▶ ASSIGNED TASK:
Find "Fiber 是 React 16 引入的新架构，主要解决了大型应用的性能问题。" in the records that follow; print that line and each subsequent line through the last one, verbatim and with nothing added.

Saved data entries:

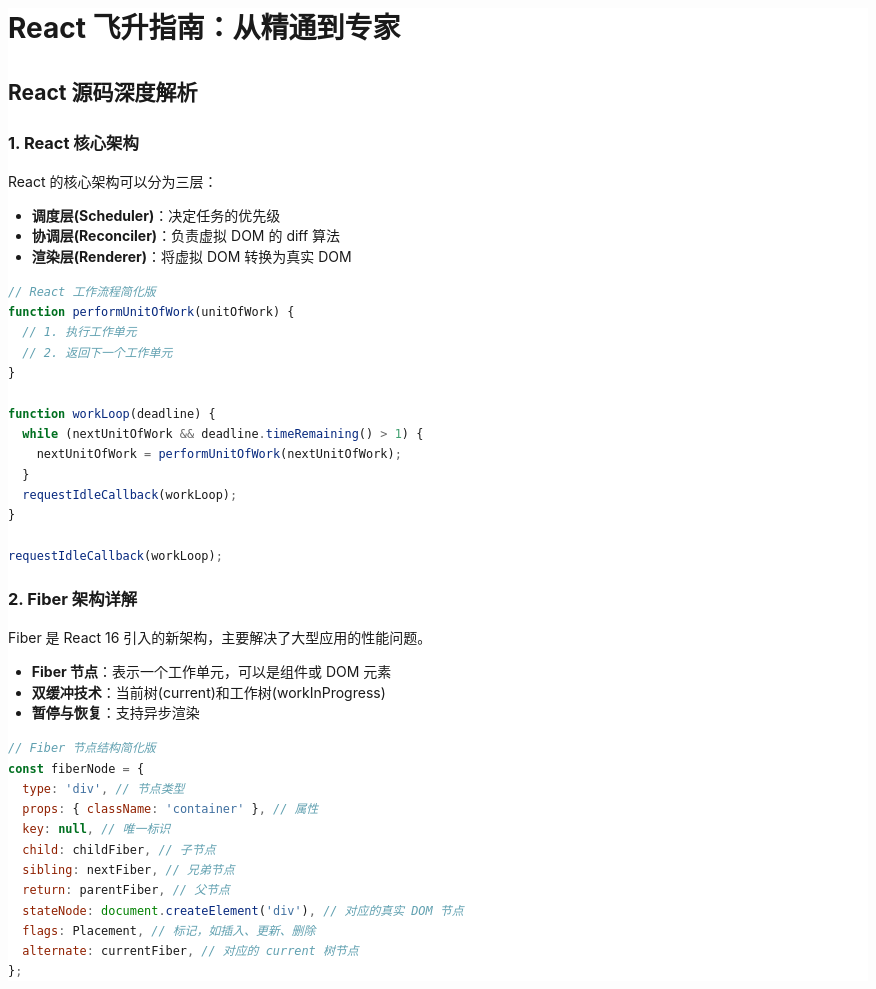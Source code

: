 # React 飞升指南：从精通到专家

## React 源码深度解析

### 1. React 核心架构

React 的核心架构可以分为三层：

- **调度层(Scheduler)**：决定任务的优先级
- **协调层(Reconciler)**：负责虚拟 DOM 的 diff 算法
- **渲染层(Renderer)**：将虚拟 DOM 转换为真实 DOM

```jsx
// React 工作流程简化版
function performUnitOfWork(unitOfWork) {
  // 1. 执行工作单元
  // 2. 返回下一个工作单元
}

function workLoop(deadline) {
  while (nextUnitOfWork && deadline.timeRemaining() > 1) {
    nextUnitOfWork = performUnitOfWork(nextUnitOfWork);
  }
  requestIdleCallback(workLoop);
}

requestIdleCallback(workLoop);
```

### 2. Fiber 架构详解

Fiber 是 React 16 引入的新架构，主要解决了大型应用的性能问题。

- **Fiber 节点**：表示一个工作单元，可以是组件或 DOM 元素
- **双缓冲技术**：当前树(current)和工作树(workInProgress)
- **暂停与恢复**：支持异步渲染

```jsx
// Fiber 节点结构简化版
const fiberNode = {
  type: 'div', // 节点类型
  props: { className: 'container' }, // 属性
  key: null, // 唯一标识
  child: childFiber, // 子节点
  sibling: nextFiber, // 兄弟节点
  return: parentFiber, // 父节点
  stateNode: document.createElement('div'), // 对应的真实 DOM 节点
  flags: Placement, // 标记，如插入、更新、删除
  alternate: currentFiber, // 对应的 current 树节点
};
```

▶ SOLUTION:
Fiber 是 React 16 引入的新架构，主要解决了大型应用的性能问题。

- **Fiber 节点**：表示一个工作单元，可以是组件或 DOM 元素
- **双缓冲技术**：当前树(current)和工作树(workInProgress)
- **暂停与恢复**：支持异步渲染

```jsx
// Fiber 节点结构简化版
const fiberNode = {
  type: 'div', // 节点类型
  props: { className: 'container' }, // 属性
  key: null, // 唯一标识
  child: childFiber, // 子节点
  sibling: nextFiber, // 兄弟节点
  return: parentFiber, // 父节点
  stateNode: document.createElement('div'), // 对应的真实 DOM 节点
  flags: Placement, // 标记，如插入、更新、删除
  alternate: currentFiber, // 对应的 current 树节点
};
```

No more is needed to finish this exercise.